[Intel-xe] [PATCH V9 1/1] drm/xe: Introduce and update counter for low level driver errors

Tejas Upadhyay tejas.upadhyay at intel.com
Fri Oct 20 10:03:52 UTC 2023


we added a low level driver error counter and incrementing on
each occurrence.
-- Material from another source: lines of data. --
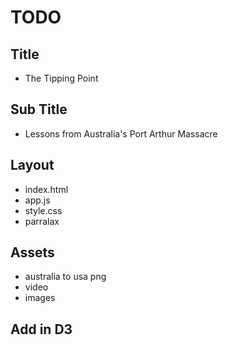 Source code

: # TODO

## Title

* The Tipping Point

## Sub Title

* Lessons from Australia's Port Arthur Massacre

## Layout

* index.html
* app.js
* style.css
* parralax

## Assets

* australia to usa png
* video
* images

## Add in D3
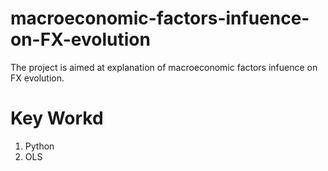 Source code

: # macroeconomic-factors-infuence-on-FX-evolution
The project is aimed at explanation of macroeconomic factors infuence on FX evolution.

# Key Workd
1. Python
2. OLS
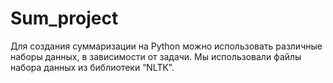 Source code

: # Sum_project
Для создания суммаризации на Python можно использовать различные наборы данных, в зависимости от задачи. Мы использовали файлы набора данных из библиотеки “NLTK”.
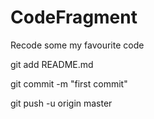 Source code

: ﻿# CodeFragment

Recode some my favourite code

git add README.md

git commit -m "first commit"

git push -u origin master
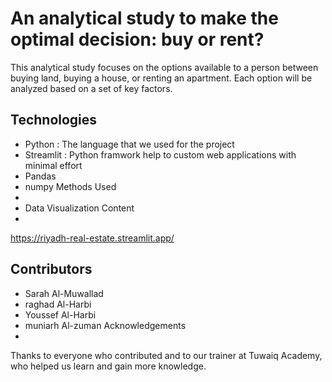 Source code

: 
# An analytical study to make the optimal decision: buy or rent?
This analytical study focuses on the options available to a person between buying land, buying a house, or renting an apartment. Each option will be analyzed based on a set of key factors.

Technologies
-
- Python : The language that we used for the project 
- Streamlit : Python framwork help to custom web applications with minimal effort 
- Pandas
- numpy
Methods Used
-
- Data Visualization
Content
-
https://riyadh-real-estate.streamlit.app/

Contributors
- 
- Sarah Al-Muwallad
- raghad Al-Harbi
- Youssef Al-Harbi
- muniarh Al-zuman
Acknowledgements
-
Thanks to everyone who contributed and to our trainer at Tuwaiq Academy, who helped us learn and gain more knowledge.



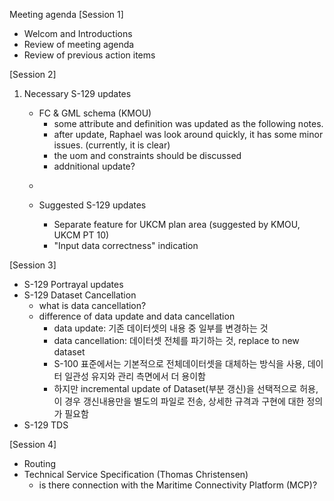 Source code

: Meeting agenda
[Session 1]
- Welcom and Introductions
- Review of meeting agenda
- Review of previous action items

[Session 2]
1. Necessary S-129 updates
	- FC & GML schema (KMOU)
		- some attribute and definition was updated as the following notes.
		- after update, Raphael was look around quickly, it has some minor issues. (currently, it is clear)
		- the uom and constraints should be discussed
		- addnitional update?
	- <!--update notes>
	- https://www.diffchecker.com/rLLIBP8Q/

	1. uptdate metadata such as versionNumber, versionDate, etc.
	2. update definition of simple attributes (come from description of PS document).
	3. correct misspeelled feature name: Scale Minimum
	4. update uom that Maximum Draught / Expected Passing Speed / Distance Above UKC Limit
		- it needs to discuss about adding uom and constraint
		- uom and constraint update example (from S-101)
				<S100FC:S100_FC_SimpleAttribute>
				<S100FC:name>Depth Range Maximum Value</S100FC:name>
				<S100FC:definition>The maximum (deepest) value of a depth range.</S100FC:definition>
				<S100FC:code>depthRangeMaximumValue</S100FC:code>
				<S100FC:remarks>Where the area dries, the value is negative or zero (0).</S100FC:remarks>
				<S100FC:alias>DRVAL2</S100FC:alias>
				<S100FC:definitionReference>
					<S100FC:sourceIdentifier>821</S100FC:sourceIdentifier>
					<S100FC:definitionSource ref="IHOREG" />
				</S100FC:definitionReference>
				<S100FC:valueType>real</S100FC:valueType>
				<S100FC:uom>
					<S100Base:name>metre</S100Base:name>
					<S100Base:symbol>m</S100Base:symbol>
				</S100FC:uom>
				<S100FC:quantitySpecification>otherQuantity</S100FC:quantitySpecification>
				<S100FC:constraints>
					<S100CD:textPattern>sxxxxx.xx; s = sign, negative values only</S100CD:textPattern>
					<S100CD:range>
						<S100Base:lowerBound>-30</S100Base:lowerBound>
						<S100Base:upperBound>12500</S100Base:upperBound>
						<S100Base:closure>openInterval</S100Base:closure>
					</S100CD:range>
				</S100FC:constraints>
				
	5. comparision with S100FC, S100CI, S100CD schema documenation (using diffchecker).
	6. XSD update (no change, just change version number)
	
	pull request : I have incorporated the feedback provided by Raphael and made the necessary revisions accordingly. <!-->

2. Suggested S-129 updates
	- Separate feature for UKCM plan area (suggested by KMOU, UKCM PT 10)
	- "Input data correctness" indication

[Session 3]
- S-129 Portrayal updates
- S-129 Dataset Cancellation
	- what is data cancellation?
	- difference of data update and data cancellation
		- data update: 기존 데이터셋의 내용 중 일부를 변경하는 것
		- data cancellation: 데이터셋 전체를 파기하는 것, replace to new dataset
		- S-100 표준에서는 기본적으로 전체데이터셋을 대체하는 방식을 사용, 데이터 일관성 유지와 관리 측면에서 더 용이함
		- 하지만 incremental update of Dataset(부분 갱신)을 선택적으로 허용, 이 경우 갱신내용만을 별도의 파일로 전송, 상세한 규격과 구현에 대한 정의가 필요함
- S-129 TDS

[Session 4]
- Routing
- Technical Service Specification (Thomas Christensen)
	- is there connection with the Maritime Connectivity Platform (MCP)?

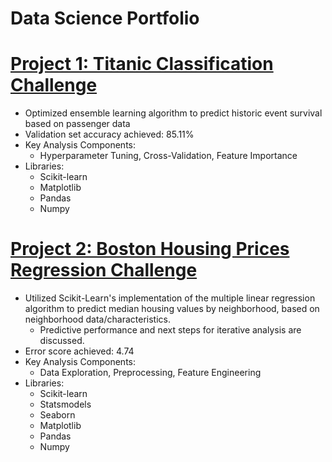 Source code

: # Data Science Portfolio
# [Project 1: Titanic Classification Challenge](https://github.com/DomS1080/Data-Science/blob/main/Titanic%20RandomForest%20Classifier%20Ensemble.ipynb)
   - Optimized ensemble learning algorithm to predict historic event survival based on passenger data
   - Validation set accuracy achieved: 85.11%
   - Key Analysis Components:
     * Hyperparameter Tuning, Cross-Validation, Feature Importance
   - Libraries:
     * Scikit-learn
     * Matplotlib
     * Pandas
     * Numpy
# [Project 2: Boston Housing Prices Regression Challenge](https://github.com/DomS1080/Data-Science/blob/main/Boston%20Multiple%20Linear%20Regression.ipynb)
   - Utilized Scikit-Learn's implementation of the multiple linear regression algorithm to predict median housing values by neighborhood, based on neighborhood data/characteristics.
     * Predictive performance and next steps for iterative analysis are discussed.
   - Error score achieved: 4.74
   - Key Analysis Components:
     * Data Exploration, Preprocessing, Feature Engineering
   - Libraries:
     * Scikit-learn
     * Statsmodels
     * Seaborn
     * Matplotlib
     * Pandas
     * Numpy

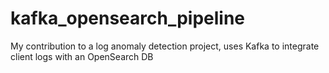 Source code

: # kafka_opensearch_pipeline
My contribution to a log anomaly detection project, uses Kafka to integrate client logs with an OpenSearch DB
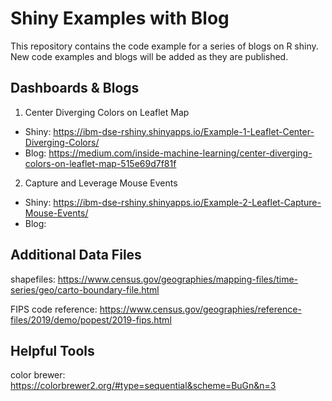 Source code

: # Shiny Examples with Blog
This repository contains the code example for a series of blogs on R shiny. New code examples and blogs will be added as they are published.

## Dashboards & Blogs
1. Center Diverging Colors on Leaflet Map
  - Shiny: https://ibm-dse-rshiny.shinyapps.io/Example-1-Leaflet-Center-Diverging-Colors/
  - Blog: https://medium.com/inside-machine-learning/center-diverging-colors-on-leaflet-map-515e69d7f81f
  
2. Capture and Leverage Mouse Events
  - Shiny: https://ibm-dse-rshiny.shinyapps.io/Example-2-Leaflet-Capture-Mouse-Events/
  - Blog: 


## Additional Data Files
shapefiles: https://www.census.gov/geographies/mapping-files/time-series/geo/carto-boundary-file.html

FIPS code reference: https://www.census.gov/geographies/reference-files/2019/demo/popest/2019-fips.html


## Helpful Tools
color brewer: https://colorbrewer2.org/#type=sequential&scheme=BuGn&n=3
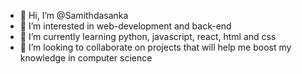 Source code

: - 👋 Hi, I’m @Samithdasanka
- 👀 I’m interested in web-development and back-end
- 🌱 I’m currently learning python, javascript, react, html and css
- 💞️ I’m looking to collaborate on projects that will help me boost my knowledge in computer science

<!---
Samithdasanka/Samithdasanka is a ✨ special ✨ repository because its `README.md` (this file) appears on your GitHub profile.
You can click the Preview link to take a look at your changes.
--->
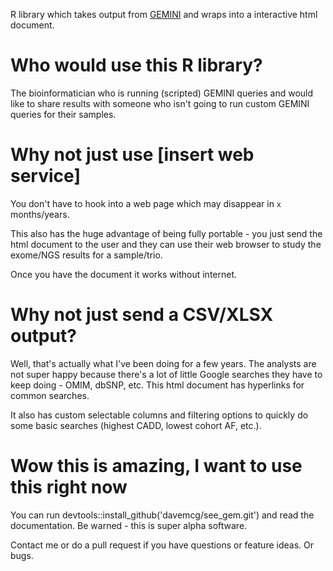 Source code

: R library which takes output from [GEMINI](http://gemini.readthedocs.io) and wraps into a interactive html document. 

# Who would use this R library?
The bioinformatician who is running (scripted) GEMINI queries and would like to share results with someone who isn't going to run custom GEMINI queries for their samples. 

# Why not just use [insert web service]
You don't have to hook into a web page which may disappear in `x` months/years. 

This also has the huge advantage of being fully portable - you just send the html document to the user and they can use their web browser to study the exome/NGS results for a sample/trio. 

Once you have the document it works without internet. 

# Why not just send a CSV/XLSX output?
Well, that's actually what I've been doing for a few years. The analysts are not super happy because there's a lot of little Google searches they have to keep doing - OMIM, dbSNP, etc. This html document has hyperlinks for common searches. 

It also has custom selectable columns and filtering options to quickly do some basic searches (highest CADD, lowest cohort AF, etc.). 

# Wow this is amazing, I want to use this right now
You can run devtools::install_github('davemcg/see_gem.git') and read the documentation. Be warned - this is super alpha software. 

Contact me or do a pull request if you have questions or feature ideas. Or bugs. 

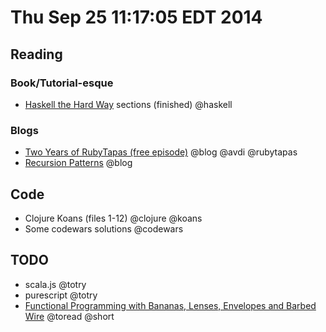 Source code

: # Thu Sep 25 11:17:05 EDT 2014

## Reading
### Book/Tutorial-esque
  - [Haskell the Hard Way](http://yannesposito.com/Scratch/en/blog/Haskell-the-Hard-Way/) sections (finished) @haskell

### Blogs
  - [Two Years of RubyTapas (free episode)](http://devblog.avdi.org/2014/09/24/two-years-of-rubytapas/) @blog @avdi @rubytapas
  - [Recursion Patterns](http://patternsinfp.wordpress.com/2010/09/03/recursion-patterns/) @blog

## Code
  - Clojure Koans (files 1-12) @clojure @koans
  - Some codewars solutions @codewars

## TODO
  - scala.js @totry
  - purescript @totry
  - [Functional Programming with Bananas, Lenses, Envelopes and Barbed Wire](http://eprints.eemcs.utwente.nl/7281/01/db-utwente-40501F46.pdf) @toread @short

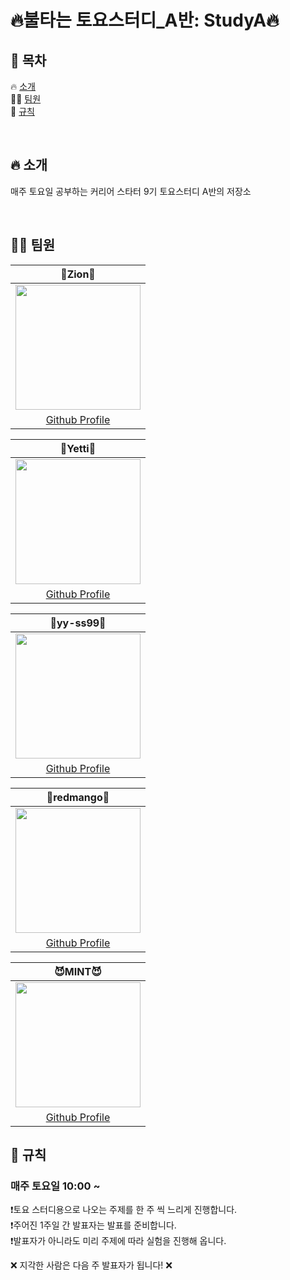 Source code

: # 🔥불타는 토요스터디_A반: StudyA🔥

## 📖 목차
🔥 [소개](#-소개) <br>
👨‍💻 [팀원](#-팀원) <br>
🚫 [규칙](#-규칙) <br>

</br>

## 🔥 소개
매주 토요일 공부하는 커리어 스타터 9기 토요스터디 A반의 저장소

</br>

## 👨‍💻 팀원
| 🚩Zion🚩 |
| :--------: |
| <Img src =  "https://hackmd.io/_uploads/ryoFC_LV2.png" width="200" height="200"> | 
|[Github Profile](https://github.com/LeeZion94) |

| 🦊Yetti🦊 |
| :-------: |
| <Img src = "https://hackmd.io/_uploads/BJJ5FYIVh.png"  width="200" height="200"> |
|[Github Profile](https://github.com/iOS-Yetti) |

| 🐹yy-ss99🐹 |
| :--------: |
| <Img src = "https://hackmd.io/_uploads/B12OrKI43.png"  width="200" height="200"> |
|[Github Profile](https://github.com/yy-ss99) |

| 🥭redmango🥭 |
| :--------: |
|  <Img src = "https://hackmd.io/_uploads/SkkQtd8E3.jpg"  width="200" height="200"> | 
|[Github Profile](https://github.com/redmango1447) |


| 😈MINT😈 |
| :--------: |
| <Img src = "https://hackmd.io/_uploads/SJDOddL42.png"  width="200" height="200"> |
|[Github Profile](https://github.com/mint3382) |

## 🚫 규칙
### 매주 토요일 10:00 ~
❗️토요 스터디용으로 나오는 주제를 한 주 씩 느리게 진행합니다. <br>
❗️주어진 1주일 간 발표자는 발표를 준비합니다. <br>
❗️발표자가 아니라도 미리 주제에 따라 실험을 진행해 옵니다. <br>

❌ 지각한 사람은 다음 주 발표자가 됩니다! ❌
Focus is on errors that are not functionally
affecting the system and might otherwise go unnoticed and cause
power/performance regressions, so checking for the error
counters should help.

Importantly the intention is not to go adding new error checks,
but to make sure the existing important error conditions are
propagated in terms of counter under respective categories like
below :
- GT
  - GUC COMMUNICATION
  - ENGINE OTHER
  - GT OTHER

- Tile
  - GTT
  - INTERRUPT

Currently this is just a counting of errors, later these
counters will be reported through netlink interface when it is
implemented and ready.

V9:
  - Make one patch for API and counter update - Michal
  - Remove counter from places where driver load will fail - Michal
  - Remove extra \n from logging
  - Improve commit message - Aravind/Michal
V8:
  - Correct missed ret value handling
V7:
  - removed double couting of err - Michal
V6:
  - move drm_err to gt and tile specific err API - Aravind
  - Use GTT naming instead of GGTT - Aravind/Niranjana
V5:
  - Dump err_type in string format
V4:
  - dump err_type in drm_err log - Himal
V2:
  - Use modified APIs

Signed-off-by: Tejas Upadhyay <tejas.upadhyay at intel.com>
---
 drivers/gpu/drm/xe/xe_device_types.h        | 15 +++++++
 drivers/gpu/drm/xe/xe_gt.c                  | 41 +++++++++++++++++++
 drivers/gpu/drm/xe/xe_gt.h                  |  4 ++
 drivers/gpu/drm/xe/xe_gt_tlb_invalidation.c | 13 +++---
 drivers/gpu/drm/xe/xe_gt_types.h            | 17 ++++++++
 drivers/gpu/drm/xe/xe_guc.c                 |  9 ++---
 drivers/gpu/drm/xe/xe_guc_ct.c              | 44 +++++++++++----------
 drivers/gpu/drm/xe/xe_guc_pc.c              | 12 ++++--
 drivers/gpu/drm/xe/xe_guc_submit.c          |  5 ++-
 drivers/gpu/drm/xe/xe_irq.c                 |  6 ++-
 drivers/gpu/drm/xe/xe_reg_sr.c              | 22 +++++------
 drivers/gpu/drm/xe/xe_tile.c                | 41 +++++++++++++++++++
 drivers/gpu/drm/xe/xe_tile.h                |  3 ++
 13 files changed, 183 insertions(+), 49 deletions(-)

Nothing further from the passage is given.